What needs to be done:
Pull every line that includes the word "yaaka" out of the data below and copy it.

Data section:

+++++

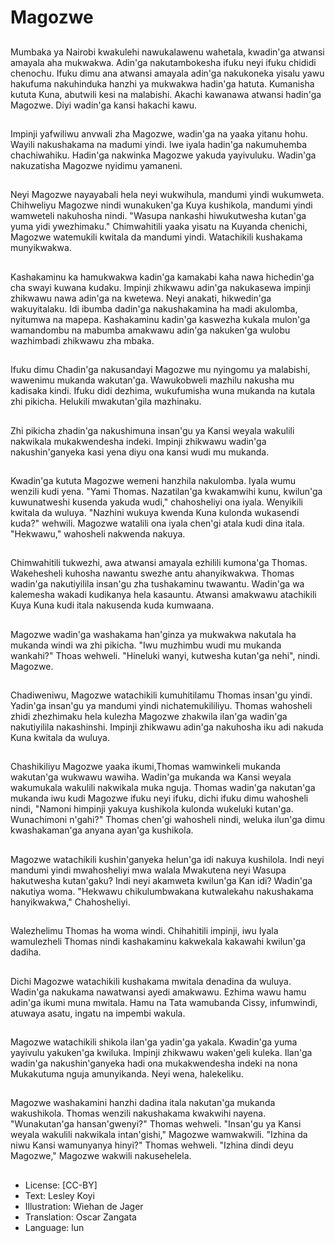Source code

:# Magozwe

##
Mumbaka ya Nairobi kwakulehi nawukalawenu wahetala, kwadin'ga atwansi amayala aha mukwakwa. Adin'ga nakutambokesha ifuku neyi ifuku chididi chenochu. Ifuku dimu ana atwansi amayala adin'ga nakukoneka yisalu yawu hakufuma nakuhinduka hanzhi ya mukwakwa hadin'ga hatuta. Kumanisha kututa Kuna, abutwili kesi na malabishi. Akachi kawanawa atwansi hadin'ga Magozwe. Diyi wadin'ga kansi hakachi kawu.

##
Impinji yafwiliwu anvwali zha Magozwe, wadin'ga na yaaka yitanu hohu. Wayili nakushakama na madumi yindi. Iwe iyala hadin'ga nakumuhemba chachiwahiku. Hadin'ga nakwinka Magozwe yakuda yayivuluku. Wadin'ga nakuzatisha Magozwe nyidimu yamaneni.

##
Neyi Magozwe nayayabali hela neyi wukwihula, mandumi yindi wukumweta. Chihweliyu Magozwe nindi wunakuken'ga Kuya kushikola, mandumi yindi wamweteli nakuhosha nindi. "Wasupa nankashi hiwukutwesha kutan'ga yuma yidi ywezhimaku." Chimwahitili yaaka yisatu na Kuyanda chenichi, Magozwe watemukili kwitala da mandumi yindi. Watachikili kushakama munyikwakwa.

##
Kashakaminu ka hamukwakwa kadin'ga kamakabi kaha nawa hichedin'ga cha swayi kuwana kudaku. Impinji zhikwawu adin'ga nakukasewa impinji zhikwawu nawa adin'ga na kwetewa. Neyi anakati, hikwedin'ga wakuyitalaku. Idi ibumba dadin'ga nakushakamina ha madi akulomba, nyitumwa na mapepa. Kashakaminu kadin'ga kaswezha kukala mulon'ga wamandombu na mabumba amakwawu adin'ga nakuken'ga wulobu wazhimbadi zhikwawu zha mbaka.

##
Ifuku dimu Chadin'ga nakusandayi Magozwe mu nyingomu ya malabishi, wawenimu mukanda wakutan'ga. Wawukobweli mazhilu nakusha mu kadisaka kindi. Ifuku didi dezhima, wukufumisha wuna mukanda na kutala zhi pikicha. Helukili mwakutan'gila mazhinaku.

##
Zhi pikicha zhadin'ga nakushimuna insan'gu ya Kansi weyala wakulili nakwikala mukakwendesha indeki. Impinji zhikwawu wadin'ga nakushin'ganyeka kasi yena diyu ona kansi wudi mu mukanda.

##
Kwadin'ga kututa Magozwe wemeni hanzhila nakulomba. Iyala wumu wenzili kudi yena. "Yami Thomas. Nazatilan'ga kwakamwihi kunu, kwilun'ga kuwunatweshi kusenda yakuda wudi," chahosheliyi ona iyala. Wenyikili kwitala da wuluya. "Nazhini wukuya kwenda Kuna kulonda wukasendi kuda?" wehwili. Magozwe watalili ona iyala chen'gi atala kudi dina itala. "Hekwawu," wahosheli nakwenda nakuya.

##
Chimwahitili tukwezhi, awa atwansi amayala ezhilili kumona'ga Thomas. Wakehesheli kuhosha nawantu swezhe antu ahanyikwakwa. Thomas wadin'ga nakutiyilila insan'gu zha tushakaminu twawantu. Wadin'ga wa kalemesha wakadi kudikanya hela kasauntu. Atwansi amakwawu atachikili Kuya Kuna kudi itala nakusenda kuda kumwaana.

##
Magozwe wadin'ga washakama han'ginza ya mukwakwa nakutala ha mukanda windi wa zhi pikicha. "Iwu muzhimbu wudi mu mukanda wankahi?" Thoas wehweli. "Hineluki wanyi, kutwesha kutan'ga nehi", nindi. Magozwe.

##
Chadiweniwu, Magozwe watachikili kumuhitilamu Thomas insan'gu yindi. Yadin'ga insan'gu ya mandumi yindi nichatemukililiyu. Thomas wahosheli zhidi zhezhimaku hela kulezha Magozwe zhakwila ilan'ga wadin'ga nakutiyilila nakashinshi. Impinji zhikwawu adin'ga nakuhosha iku adi nakuda Kuna kwitala da wuluya.

##
Chashikiliyu Magozwe yaaka ikumi,Thomas wamwinkeli mukanda wakutan'ga wukwawu wawiha. Wadin'ga mukanda wa Kansi weyala wakumukala wakulili nakwikala muka nguja. Thomas wadin'ga nakutan'ga mukanda iwu kudi Magozwe ifuku neyi ifuku, dichi ifuku dimu wahosheli nindi, "Namoni himpinji yakuya kushikola kulonda wukeluki kutan'ga. Wunachimoni n'gahi?" Thomas chen'gi wahosheli nindi, weluka ilun'ga dimu kwashakaman'ga anyana ayan'ga kushikola.

##
Magozwe watachikili kushin'ganyeka helun'ga idi nakuya kushilola. Indi neyi mandumi yindi mwahosheliyi mwa walala Mwakutena neyi Wasupa hakutwesha kutan'gaku? Indi neyi akamweta kwilun'ga Kan idi? Wadin'ga nakutiya woma. "Hekwawu chikulumbwakana kutwalekahu nakushakama hanyikwakwa," Chahosheliyi.

##
Walezhelimu Thomas ha woma windi. Chihahitili impinji, iwu Iyala wamulezheli Thomas nindi kashakaminu kakwekala kakawahi kwilun'ga dadiha.

##
Dichi Magozwe watachikili kushakama mwitala denadina da wuluya. Wadin'ga nakukama nawatwansi ayedi amakwawu. Ezhima wawu hamu adin'ga ikumi muna mwitala. Hamu na Tata wamubanda Cissy, infumwindi, atuwaya asatu, ingatu na impembi wakula.

##
Magozwe watachikili shikola ilan'ga yadin'ga yakala. Kwadin'ga yuma yayivulu yakuken'ga kwiluka. Impinji zhikwawu waken'geli kuleka. Ilan'ga wadin'ga nakushin'ganyeka hadi ona mukakwendesha indeki na nona Mukakutuma nguja amunyikanda. Neyi wena, halekeliku.

##
Magozwe washakamini hanzhi dadina itala nakutan'ga mukanda wakushikola. Thomas wenzili nakushakama kwakwihi nayena. "Wunakutan'ga hansan'gwenyi?" Thomas wehweli. "Insan'gu ya Kansi weyala wakulili nakwikala intan'gishi," Magozwe wamwakwili. "Izhina da niwu Kansi wamunyanya hinyi?" Thomas wehweli. "Izhina dindi deyu Magozwe," Magozwe wakwili nakusehelela.

##
* License: [CC-BY]
* Text: Lesley Koyi
* Illustration: Wiehan de Jager
* Translation: Oscar Zangata
* Language: lun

+++++

Answer below:
Impinji yafwiliwu anvwali zha Magozwe, wadin'ga na yaaka yitanu hohu. Wayili nakushakama na madumi yindi. Iwe iyala hadin'ga nakumuhemba chachiwahiku. Hadin'ga nakwinka Magozwe yakuda yayivuluku. Wadin'ga nakuzatisha Magozwe nyidimu yamaneni.
Neyi Magozwe nayayabali hela neyi wukwihula, mandumi yindi wukumweta. Chihweliyu Magozwe nindi wunakuken'ga Kuya kushikola, mandumi yindi wamweteli nakuhosha nindi. "Wasupa nankashi hiwukutwesha kutan'ga yuma yidi ywezhimaku." Chimwahitili yaaka yisatu na Kuyanda chenichi, Magozwe watemukili kwitala da mandumi yindi. Watachikili kushakama munyikwakwa.
Chashikiliyu Magozwe yaaka ikumi,Thomas wamwinkeli mukanda wakutan'ga wukwawu wawiha. Wadin'ga mukanda wa Kansi weyala wakumukala wakulili nakwikala muka nguja. Thomas wadin'ga nakutan'ga mukanda iwu kudi Magozwe ifuku neyi ifuku, dichi ifuku dimu wahosheli nindi, "Namoni himpinji yakuya kushikola kulonda wukeluki kutan'ga. Wunachimoni n'gahi?" Thomas chen'gi wahosheli nindi, weluka ilun'ga dimu kwashakaman'ga anyana ayan'ga kushikola.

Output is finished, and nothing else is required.